Ivory Coast President Laurent Gbagbo was to arrive in Accra this morning, along with presidents Mathieu Kerekou of Benin, Blaise Compaore of Burkina Faso, Olusegun Obasanjo of Nigeria, Niger's Mamadou Tandja and Togo's Gnassingbe Eyadema, officials said.
The special envoy to Ivory Coast of UN Secretary General Kofi Annan, Albert Tevoedjre of Benin, was also due to arrive just before the start of the one-day summit billed as a review of the security situation in the divided country.
The summit, held in a top hotel, was due to open at 12:30 GMT.
Absent from the meet organized by Ghanaian President John Kufuor, current head of the Economic Community of West African States (Ecowas), will be Alassane Ouattara, former prime minister and leader of the main opposition party RDR, a top party source said in Abidjan yesterday.

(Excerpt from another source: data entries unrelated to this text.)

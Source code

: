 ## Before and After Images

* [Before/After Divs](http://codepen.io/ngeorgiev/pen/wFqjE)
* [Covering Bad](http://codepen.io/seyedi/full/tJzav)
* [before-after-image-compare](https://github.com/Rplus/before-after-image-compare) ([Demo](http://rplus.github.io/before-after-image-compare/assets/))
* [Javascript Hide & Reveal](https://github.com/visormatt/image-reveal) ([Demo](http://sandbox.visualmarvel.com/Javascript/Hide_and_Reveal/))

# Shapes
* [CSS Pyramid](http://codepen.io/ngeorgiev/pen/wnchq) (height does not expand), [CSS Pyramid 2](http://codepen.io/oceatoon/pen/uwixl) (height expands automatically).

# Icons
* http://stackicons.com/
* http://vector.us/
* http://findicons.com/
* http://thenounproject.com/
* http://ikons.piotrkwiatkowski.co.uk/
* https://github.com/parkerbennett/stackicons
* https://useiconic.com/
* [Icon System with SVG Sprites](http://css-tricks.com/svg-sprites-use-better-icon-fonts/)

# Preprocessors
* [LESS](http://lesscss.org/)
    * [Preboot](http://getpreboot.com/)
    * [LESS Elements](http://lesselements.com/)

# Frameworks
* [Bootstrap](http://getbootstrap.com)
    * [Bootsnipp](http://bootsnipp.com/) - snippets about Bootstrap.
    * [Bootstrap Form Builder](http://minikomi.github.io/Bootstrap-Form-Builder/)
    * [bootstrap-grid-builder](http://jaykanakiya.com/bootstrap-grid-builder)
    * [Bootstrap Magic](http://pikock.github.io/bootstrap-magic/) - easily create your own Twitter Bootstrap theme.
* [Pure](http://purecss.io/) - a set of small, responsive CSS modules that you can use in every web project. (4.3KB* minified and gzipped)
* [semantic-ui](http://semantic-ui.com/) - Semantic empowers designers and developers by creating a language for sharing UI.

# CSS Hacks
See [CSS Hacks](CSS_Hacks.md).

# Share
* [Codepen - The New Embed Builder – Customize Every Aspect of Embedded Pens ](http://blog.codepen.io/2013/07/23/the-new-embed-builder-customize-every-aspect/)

Ex-rebels known as the New Forces, who control the north of the country, said that Guillaume Soro, a leader of last year's rebellion and now communications minister, still planned to attend.

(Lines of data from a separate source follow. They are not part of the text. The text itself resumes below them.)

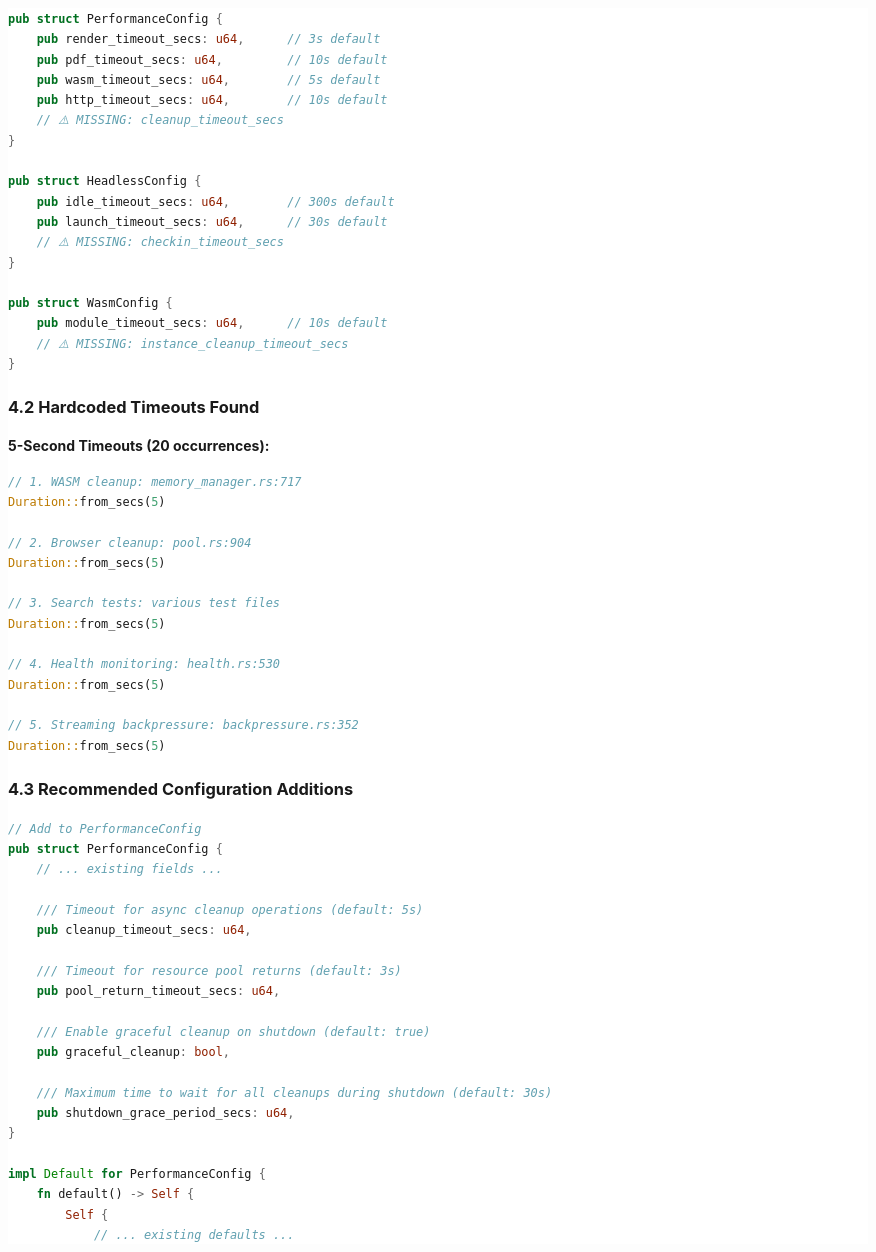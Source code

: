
 ```rust
pub struct PerformanceConfig {
    pub render_timeout_secs: u64,      // 3s default
    pub pdf_timeout_secs: u64,         // 10s default
    pub wasm_timeout_secs: u64,        // 5s default
    pub http_timeout_secs: u64,        // 10s default
    // ⚠️ MISSING: cleanup_timeout_secs
}

pub struct HeadlessConfig {
    pub idle_timeout_secs: u64,        // 300s default
    pub launch_timeout_secs: u64,      // 30s default
    // ⚠️ MISSING: checkin_timeout_secs
}

pub struct WasmConfig {
    pub module_timeout_secs: u64,      // 10s default
    // ⚠️ MISSING: instance_cleanup_timeout_secs
}
```

### 4.2 Hardcoded Timeouts Found

**5-Second Timeouts (20 occurrences):**
```rust
// 1. WASM cleanup: memory_manager.rs:717
Duration::from_secs(5)

// 2. Browser cleanup: pool.rs:904
Duration::from_secs(5)

// 3. Search tests: various test files
Duration::from_secs(5)

// 4. Health monitoring: health.rs:530
Duration::from_secs(5)

// 5. Streaming backpressure: backpressure.rs:352
Duration::from_secs(5)
```

### 4.3 Recommended Configuration Additions

```rust
// Add to PerformanceConfig
pub struct PerformanceConfig {
    // ... existing fields ...

    /// Timeout for async cleanup operations (default: 5s)
    pub cleanup_timeout_secs: u64,

    /// Timeout for resource pool returns (default: 3s)
    pub pool_return_timeout_secs: u64,

    /// Enable graceful cleanup on shutdown (default: true)
    pub graceful_cleanup: bool,

    /// Maximum time to wait for all cleanups during shutdown (default: 30s)
    pub shutdown_grace_period_secs: u64,
}

impl Default for PerformanceConfig {
    fn default() -> Self {
        Self {
            // ... existing defaults ...
```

Ivory Coast, once a beacon of stability in west Africa and a model of African economic development, remains in a morass of poverty, crime and disease despite the creation of a national reconciliation government that marked the official end in July of the civil war that erupted September 19, 2002.
The rebels withdrew from the unity government in September, joining all political parties but Gbagbo's National Unity Party in charging that the president was thwarting implementation of the peace agreement.
Today's summit seeks to enable the rebels to rejoin the government, diplomats said, as well as to disarm the factions still armed to the teeth four months after they jointly declared an end to hostilities.
A further goal is a free, fair and transparent presidential election in October 2005 in Ivory Coast. – Sapa-AFP.